Wade also challenges the sufficiency of the evidence to support her conviction. We consider the evidence in the light most favorable to the verdict, reversing only if no reasonable jury could have found Wade guilty beyond a reasonable doubt. See United States v. Stands, 105 F.3d 1565, 1570 (8th Cir.1997). The evidence adduced at trial showed that Wade admitted filling out the top portion of both disputed checks; both checks were processed with her teller number; the customer denied signing either check; the signatures on the checks were much more similar to a signature on a Post-it note discovered in Wade's checkbook than they were to the exemplar on the customer's signature card; and Wade resigned within an hour after her manager returned her checkbook to her without the Post-it note inside. This evidence is more than sufficient to support Wade's conviction. Despite Wade's arguments to the contrary, the elements of the crime may be proved by circumstantial evidence. See United States v. Eubanks, 68 F.3d 272, 275 (8th Cir.1995) (affirming conviction even though no one saw defendant take money); United States v. Beran, 546 F.2d 1316, 1321 (8th Cir.1976) (holding that intent to defraud or injure bank may be inferred from facts and circumstances), cert. denied, 430 U.S. 916, 97 S.Ct. 1330, 51 L.Ed.2d 595 (1977).

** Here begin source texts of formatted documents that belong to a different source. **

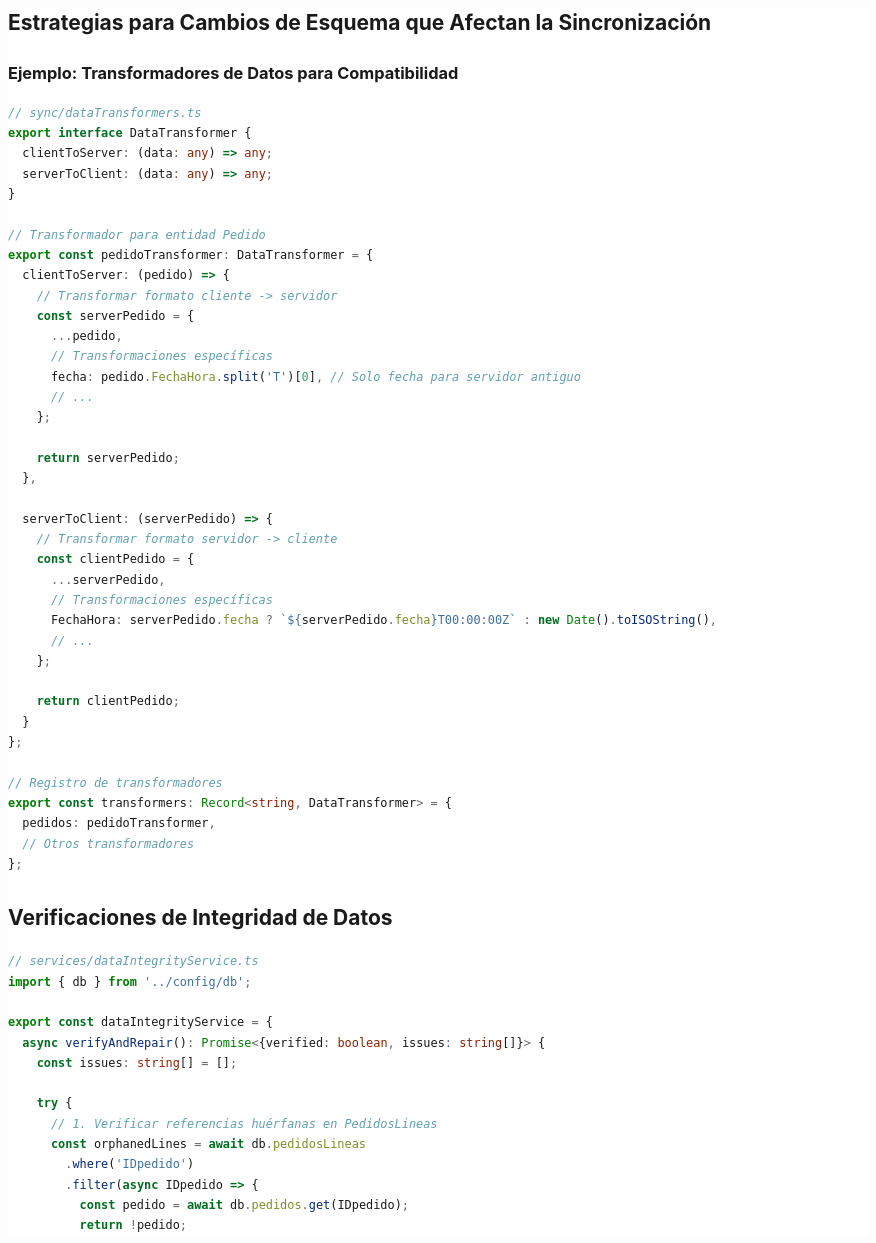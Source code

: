 ## Estrategias para Cambios de Esquema que Afectan la Sincronización

### Ejemplo: Transformadores de Datos para Compatibilidad

```typescript
// sync/dataTransformers.ts
export interface DataTransformer {
  clientToServer: (data: any) => any;
  serverToClient: (data: any) => any;
}

// Transformador para entidad Pedido
export const pedidoTransformer: DataTransformer = {
  clientToServer: (pedido) => {
    // Transformar formato cliente -> servidor
    const serverPedido = {
      ...pedido,
      // Transformaciones específicas
      fecha: pedido.FechaHora.split('T')[0], // Solo fecha para servidor antiguo
      // ...
    };
    
    return serverPedido;
  },
  
  serverToClient: (serverPedido) => {
    // Transformar formato servidor -> cliente
    const clientPedido = {
      ...serverPedido,
      // Transformaciones específicas
      FechaHora: serverPedido.fecha ? `${serverPedido.fecha}T00:00:00Z` : new Date().toISOString(),
      // ...
    };
    
    return clientPedido;
  }
};

// Registro de transformadores
export const transformers: Record<string, DataTransformer> = {
  pedidos: pedidoTransformer,
  // Otros transformadores
};
```

## Verificaciones de Integridad de Datos

```typescript
// services/dataIntegrityService.ts
import { db } from '../config/db';

export const dataIntegrityService = {
  async verifyAndRepair(): Promise<{verified: boolean, issues: string[]}> {
    const issues: string[] = [];
    
    try {
      // 1. Verificar referencias huérfanas en PedidosLineas
      const orphanedLines = await db.pedidosLineas
        .where('IDpedido')
        .filter(async IDpedido => {
          const pedido = await db.pedidos.get(IDpedido);
          return !pedido;
```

Wade's conviction is affirmed.
The Honorable Andrew W. Bogue, United States District Judge for the District of South Dakota, sitting by designation
The Honorable Susan Webber Wright, United States District Judge for the Eastern District of Arkansas
The District Court ruled at the close of the government's case that Wade was an employee for purposes of the embezzlement statute, and the jury instructions required the jury to find only that Wade was a "teller" at the bank. Wade does not challenge in her opening brief the division of labor between judge and jury in this case, cf. United States v. Gaudin, 515 U.S. 506, ----, 115 S.Ct. 2310, 2320, 132 L.Ed.2d 444 (1995) (holding that materiality is a jury question in a prosecution under 18 U.S.C. § 1001), and we express no opinion as to whether the question of Wade's status as an employee vel non should have been left for the jury to decide
In her reply brief, Wade suggests that the question of her employee status should have been submitted to the jury and that the jury instruction on this issue unfairly broadened the indictment. We do not reach these issues, which were not raised in Wade's opening brief. See United States v. Darden, 70 F.3d 1507, 1549 n. 18 (8th Cir.1995), cert. denied, --- U.S. ----, 116 S.Ct. 1449, 134 L.Ed.2d 569, and cert. denied, --- U.S. ----, 116 S.Ct. 2567, 135 L.Ed.2d 1084 (1996).